The 11th [Connecticut] Regiment was on picket and we had a wet time and hain’t got our blankets dry yet. We expected to march when we got to the camp. I guess we shall have to stay here a spell. I guess that we won’t get to Richmond this winter. The Rebels blackguard our men about Burnside stuck in the mud and they told our boys that if they wanted any help, that they would come over and lay the bridge so that we could get along. It is hard work to face those breastworks. If they could come out in an open field, we could give them all they wanted.
Our army is getting small very fast. There is a good many of our men [who] desert every day and there is a good many of their times run out in the spring and then this war has got to come to a close. I wish it could be today.
I am on guard today and when I get off guard tomorrow, I will go over to the 12th [Connecticut] Regiment and see the boys. I have been thinking of going over. Is William Burdick in Greenwich. If he is, give him my best respects.
Uncle, I am very much obliged for that 80 cents. It wasn’t a great while ago that we were paid off and we expect to get pay again in a day or two. I should rather it was postage stamps. That’s what we can’t get in the army, or something else. A box would come right through now. It would make Aunt Hannah too much work to get one ready to send. If you should send one, I would like a bottle of Borgilard. Mother sent me one and it is all gone.

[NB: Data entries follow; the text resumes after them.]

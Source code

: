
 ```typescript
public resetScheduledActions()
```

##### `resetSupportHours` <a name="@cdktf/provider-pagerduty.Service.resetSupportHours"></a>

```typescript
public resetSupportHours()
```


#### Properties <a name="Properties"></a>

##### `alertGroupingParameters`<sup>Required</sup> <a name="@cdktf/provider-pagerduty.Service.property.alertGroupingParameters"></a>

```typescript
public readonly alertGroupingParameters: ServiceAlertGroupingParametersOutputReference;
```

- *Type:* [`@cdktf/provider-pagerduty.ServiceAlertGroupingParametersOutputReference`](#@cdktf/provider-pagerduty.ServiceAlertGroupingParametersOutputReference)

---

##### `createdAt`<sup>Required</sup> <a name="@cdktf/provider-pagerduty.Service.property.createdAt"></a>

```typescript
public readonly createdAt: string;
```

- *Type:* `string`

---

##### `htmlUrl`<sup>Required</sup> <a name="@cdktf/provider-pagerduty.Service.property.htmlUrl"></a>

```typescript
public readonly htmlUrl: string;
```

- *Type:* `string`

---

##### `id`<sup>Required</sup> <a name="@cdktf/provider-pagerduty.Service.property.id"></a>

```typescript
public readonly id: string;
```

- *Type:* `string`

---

Tell Sarah I will answer her letter when I get that paper she is a going to send to me. We don’t get much news out here. I want you to answer this letter and if you don’t, I shall write letters enough to make up that 80 cents. I hain’t a very good writer and a very poor speller and so you must excuse this letter. So goodbye. Give my love to all and take a share for yourself. From Adelbert M. Spencer
The following letter was written by Eber L. Robinson (1828-1903), the son of Eber Robinson (1792-1863) and Alzade Lee (1807–Bef1860) of East Windsor, Hartford county, Connecticut.
Eber was 31 years old when he enlisted as a private in Co. B, 11th Connecticut Infantry. He was discharged for disability on 22 October 1862 after one year’s service.
Eber’s letter gives a description of the battle and battlefield on Roanoke Island though his regiment was not engaged in the actual fighting. The battle took place on February 7-8, 1862.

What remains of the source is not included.